TASK: Transcribe the entries exactly. Omit the pictures.

_ _ _ _ _ _ _

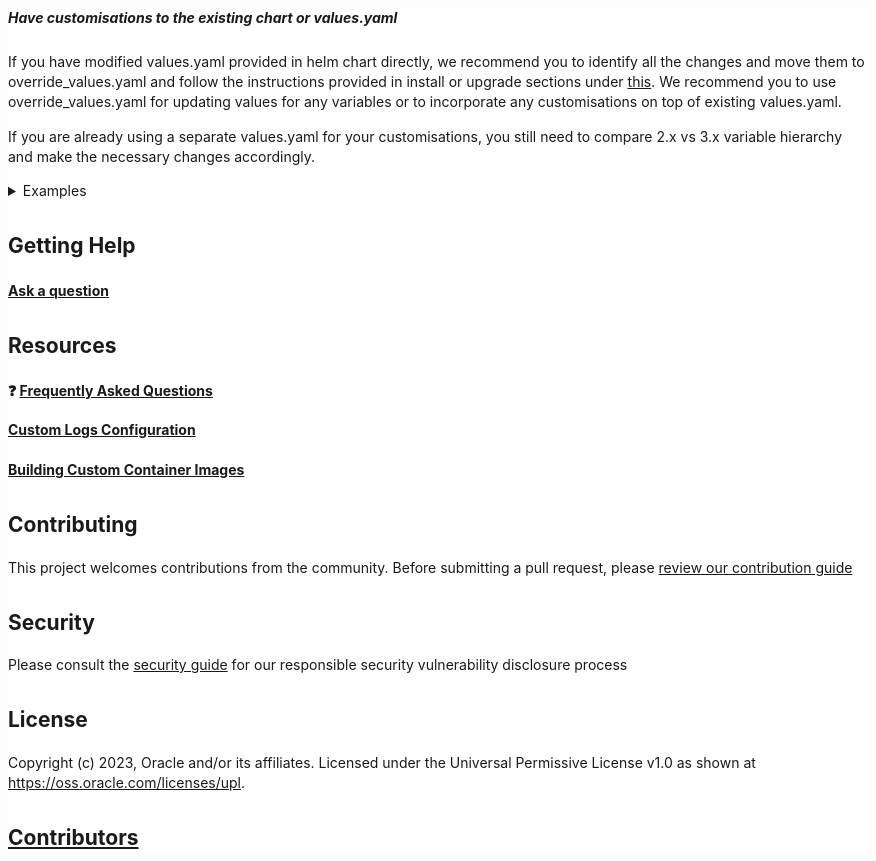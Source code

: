 ##### Have customisations to the existing chart or values.yaml

If you have modified values.yaml provided in helm chart directly, we recommend you to identify all the changes and move them to override_values.yaml and follow the instructions provided in install or upgrade sections under [this](#helm). We recommend you to use override_values.yaml for updating values for any variables or to incorporate any customisations on top of existing values.yaml.
  
If you are already using a separate values.yaml for your customisations, you still need to compare 2.x vs 3.x variable hierarchy and make the necessary changes accordingly. 
  
<details><summary>Examples</summary></details>  
  
## Getting Help

#### [Ask a question](https://github.com/oracle-quickstart/oci-kubernetes-monitoring/discussions/new?category=q-a)

## Resources

#### :question: [Frequently Asked Questions](./docs/FAQ.md)

#### [Custom Logs Configuration](./docs/custom-logs.md)

#### [Building Custom Container Images](./docs/custom-images.md)

## Contributing

This project welcomes contributions from the community. Before submitting a pull request, please [review our contribution guide](./CONTRIBUTING.md)

## Security

Please consult the [security guide](./SECURITY.md) for our responsible security vulnerability disclosure process

## License

Copyright (c) 2023, Oracle and/or its affiliates.
Licensed under the Universal Permissive License v1.0 as shown at <https://oss.oracle.com/licenses/upl>.

## [Contributors][def]

[def]: https://github.com/oracle-quickstart/oci-kubernetes-monitoring/graphs/contributors

[orm_button]: https://oci-resourcemanager-plugin.plugins.oci.oraclecloud.com/latest/deploy-to-oracle-cloud.svg

[oci_kubernetes_monitoring_stack]: https://cloud.oracle.com/resourcemanager/stacks/create?zipUrl=https://github.com/oracle-quickstart/oci-kubernetes-monitoring/releases/latest/download/oci-kubernetes-monitoring-stack.zip

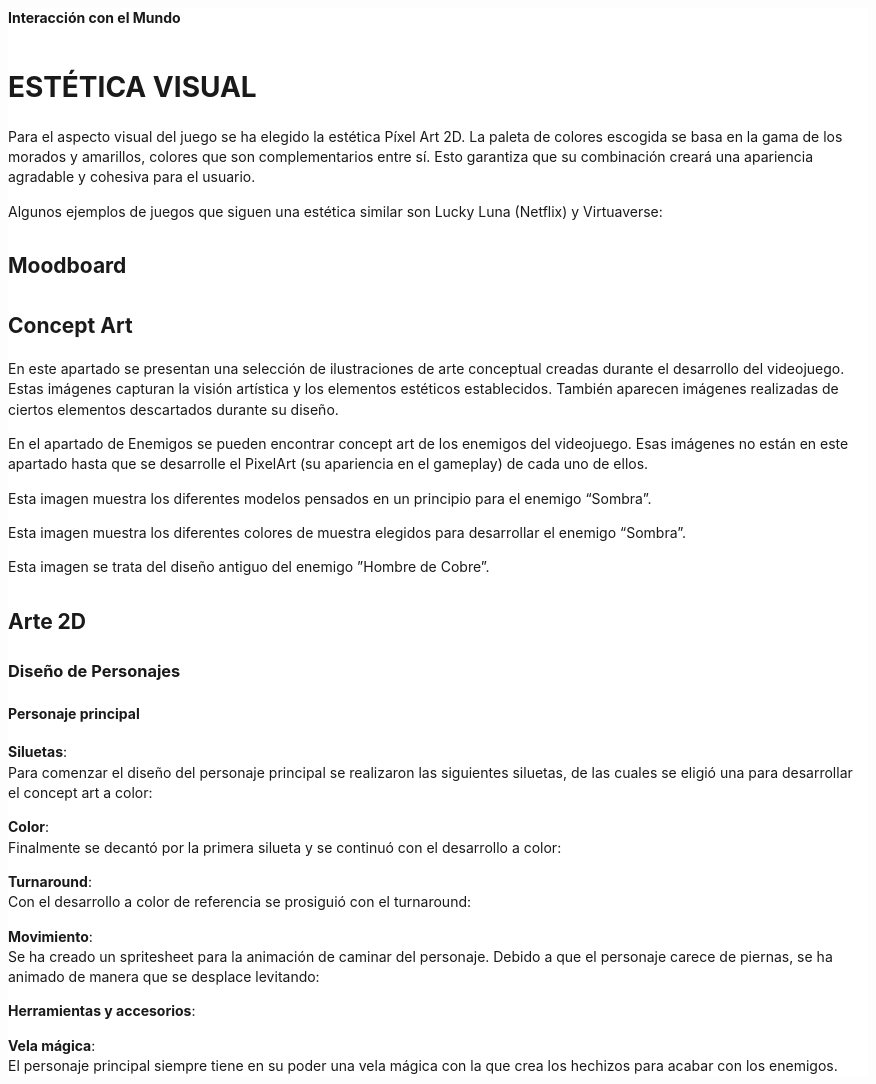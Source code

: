 #### Interacción con el Mundo

# ESTÉTICA VISUAL

Para el aspecto visual del juego se ha elegido la estética Píxel Art 2D. La paleta de colores escogida se basa en la gama de los morados y amarillos, colores que son complementarios entre sí. Esto garantiza que su combinación creará una apariencia agradable y cohesiva para el usuario.

Algunos ejemplos de juegos que siguen una estética similar son Lucky Luna (Netflix) y Virtuaverse:

## Moodboard

## Concept Art

En este apartado se presentan una selección de ilustraciones de arte conceptual creadas durante el desarrollo del videojuego. Estas imágenes capturan la visión artística y los elementos estéticos establecidos. También aparecen imágenes realizadas de ciertos elementos descartados durante su diseño.

En el apartado de Enemigos se pueden encontrar concept art de los enemigos del videojuego. Esas imágenes no están en este apartado hasta que se desarrolle el PixelArt (su apariencia en el gameplay) de cada uno de ellos.

Esta imagen muestra los diferentes modelos pensados en un principio para el enemigo “Sombra”.

Esta imagen muestra los diferentes colores de muestra elegidos para desarrollar el enemigo “Sombra”.

Esta imagen se trata del diseño antiguo del enemigo ”Hombre de Cobre”.

## Arte 2D

### Diseño de Personajes

#### Personaje principal

**Siluetas**:  
Para comenzar el diseño del personaje principal se realizaron las siguientes siluetas, de las cuales se eligió una para desarrollar el concept art a color:

**Color**:  
Finalmente se decantó por la primera silueta y se continuó con el desarrollo a color:

**Turnaround**:  
Con el desarrollo a color de referencia se prosiguió con el turnaround:

**Movimiento**:  
Se ha creado un spritesheet para la animación de caminar del personaje. Debido a que el personaje carece de piernas, se ha animado de manera que se desplace levitando:

**Herramientas y accesorios**:

**Vela mágica**:  
El personaje principal siempre tiene en su poder una vela mágica con la que crea los hechizos para acabar con los enemigos.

_ _ _ _ _ _ _

RESPONSE FOR THIS EXERCISE:
Source code

: ##### Have customisations to the existing chart or values.yaml

If you have modified values.yaml provided in helm chart directly, we recommend you to identify all the changes and move them to override_values.yaml and follow the instructions provided in install or upgrade sections under [this](#helm). We recommend you to use override_values.yaml for updating values for any variables or to incorporate any customisations on top of existing values.yaml.
  
If you are already using a separate values.yaml for your customisations, you still need to compare 2.x vs 3.x variable hierarchy and make the necessary changes accordingly. 
  
<details><summary>Examples</summary></details>  
  
## Getting Help

#### [Ask a question](https://github.com/oracle-quickstart/oci-kubernetes-monitoring/discussions/new?category=q-a)

## Resources

#### :question: [Frequently Asked Questions](./docs/FAQ.md)

#### [Custom Logs Configuration](./docs/custom-logs.md)

#### [Building Custom Container Images](./docs/custom-images.md)

## Contributing

This project welcomes contributions from the community. Before submitting a pull request, please [review our contribution guide](./CONTRIBUTING.md)

## Security

Please consult the [security guide](./SECURITY.md) for our responsible security vulnerability disclosure process

## License

Copyright (c) 2023, Oracle and/or its affiliates.
Licensed under the Universal Permissive License v1.0 as shown at <https://oss.oracle.com/licenses/upl>.

## [Contributors][def]

[def]: https://github.com/oracle-quickstart/oci-kubernetes-monitoring/graphs/contributors

[orm_button]: https://oci-resourcemanager-plugin.plugins.oci.oraclecloud.com/latest/deploy-to-oracle-cloud.svg

[oci_kubernetes_monitoring_stack]: https://cloud.oracle.com/resourcemanager/stacks/create?zipUrl=https://github.com/oracle-quickstart/oci-kubernetes-monitoring/releases/latest/download/oci-kubernetes-monitoring-stack.zip

Source code

: #### Interacción con el Mundo

# ESTÉTICA VISUAL

Para el aspecto visual del juego se ha elegido la estética Píxel Art 2D. La paleta de colores escogida se basa en la gama de los morados y amarillos, colores que son complementarios entre sí. Esto garantiza que su combinación creará una apariencia agradable y cohesiva para el usuario.

Algunos ejemplos de juegos que siguen una estética similar son Lucky Luna (Netflix) y Virtuaverse:

## Moodboard

## Concept Art

En este apartado se presentan una selección de ilustraciones de arte conceptual creadas durante el desarrollo del videojuego. Estas imágenes capturan la visión artística y los elementos estéticos establecidos. También aparecen imágenes realizadas de ciertos elementos descartados durante su diseño.

En el apartado de Enemigos se pueden encontrar concept art de los enemigos del videojuego. Esas imágenes no están en este apartado hasta que se desarrolle el PixelArt (su apariencia en el gameplay) de cada uno de ellos.

Esta imagen muestra los diferentes modelos pensados en un principio para el enemigo “Sombra”.

Esta imagen muestra los diferentes colores de muestra elegidos para desarrollar el enemigo “Sombra”.

Esta imagen se trata del diseño antiguo del enemigo ”Hombre de Cobre”.

## Arte 2D

### Diseño de Personajes

#### Personaje principal

**Siluetas**:  
Para comenzar el diseño del personaje principal se realizaron las siguientes siluetas, de las cuales se eligió una para desarrollar el concept art a color:

**Color**:  
Finalmente se decantó por la primera silueta y se continuó con el desarrollo a color:

**Turnaround**:  
Con el desarrollo a color de referencia se prosiguió con el turnaround:

**Movimiento**:  
Se ha creado un spritesheet para la animación de caminar del personaje. Debido a que el personaje carece de piernas, se ha animado de manera que se desplace levitando:

**Herramientas y accesorios**:

**Vela mágica**:  
El personaje principal siempre tiene en su poder una vela mágica con la que crea los hechizos para acabar con los enemigos.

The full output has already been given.